A 16-bit checksum can only take 65536 different values, and unlike a 256-bit (or larger) hash that’s definitely a problem for hash collisions. So, to make sure they’ve got the right block, they perform a full bit-wise compare against all the candidate blocks. Sounds good, right?
This solution isn’t going to corrupt your data, but the performance will be terrible! A 16 TB file system will have up to 4 billion 4K WAFL blocks. With 64K possible checksum values, each checksum bucket in their database will have on average 64K candidate blocks. That means that for every newly written block, the A-SIS routine will have to check the full data against an average of 65536 other blocks.
Those blocks that need to be checked will be spread evenly across the drives in the system, which means each comparison will require a disk seek. Even with 15K RPM drives, the average seek time is 3.3 ms, giving about 300 seeks per second. That means that on a full file system, it will take more than three and a half minutes to deduplicate a single block!
To put this in even more perspective, this means that with only 1440 minutes in the day, only around 400 blocks (or 1.6 MB) could be deduplicated in a single day if the system was running in-line. Post-processing helps them some here; presumably as part of the nighly dedupe process A-SIS considers all newly written blocks with the same fingerprint (all of which can be compared at the same time), but this still only allows 1440 of 65536, or 2% of the possible blocks, to be considered each night.

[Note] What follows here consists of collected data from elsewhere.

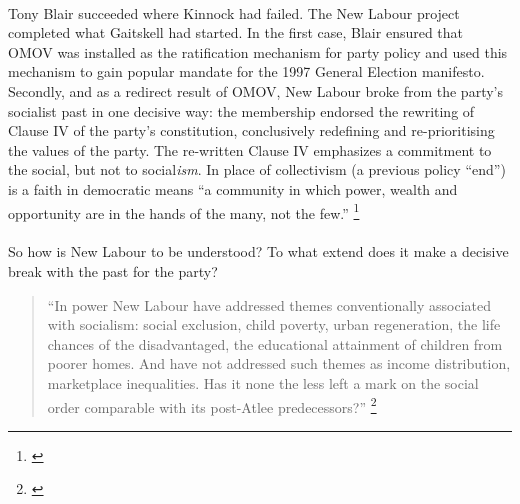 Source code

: \documentclass[13pt]{article}
\begin{document}
\begin{onehalfspace}
\paragraph{}Tony Blair succeeded where Kinnock had failed. The New Labour project completed what Gaitskell had started. In the first case, Blair ensured that OMOV was installed as the ratification mechanism for party policy and used this mechanism to gain popular mandate for the 1997 General Election manifesto. Secondly, and as a redirect result of OMOV, New Labour broke from the party's socialist past in one decisive way: the membership endorsed the rewriting of Clause IV of the party's constitution, conclusively redefining and re-prioritising the values of the party. The re-written Clause IV emphasizes a commitment to the social, but not to social\emph{ism}. In place of collectivism (a previous policy ``end'') is a faith in democratic means ``a community in which power, wealth and opportunity are in the hands of the many, not the few.'' \footnote{\cite[website]{Labour:2007yq}}

\paragraph{}So how is New Labour to be understood? To what extend does it make a decisive break with the past for the party?
\begin{quote}
``In power New Labour have addressed themes conventionally associated with socialism: social exclusion, child poverty, urban regeneration, the life chances of the disadvantaged, the educational attainment of children from poorer homes. And have not addressed such themes as income distribution, marketplace inequalities. Has it none the less left a mark on the social order comparable with its post-Atlee predecessors?'' \footnote{\cite[pp. 271]{Toynbee:2004fk}}
\end{quote}


\end{onehalfspace}
\end{document}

If I’ve gotten anything wrong in the above, I’m happy to correct the errors. From field reports, though, A-SIS just doesn’t perform, and it’s clear why.
To deduplicate hundreds of terabytes of data in a single storage pool, it’s necessary to build a system from the ground up to be designed for deduplication. Attempts to retrofit deduplication onto an existing storage system, even a great one, simply won’t scale. Trying to do so is like strapping a jet engine onto a duck, and hoping it will soar.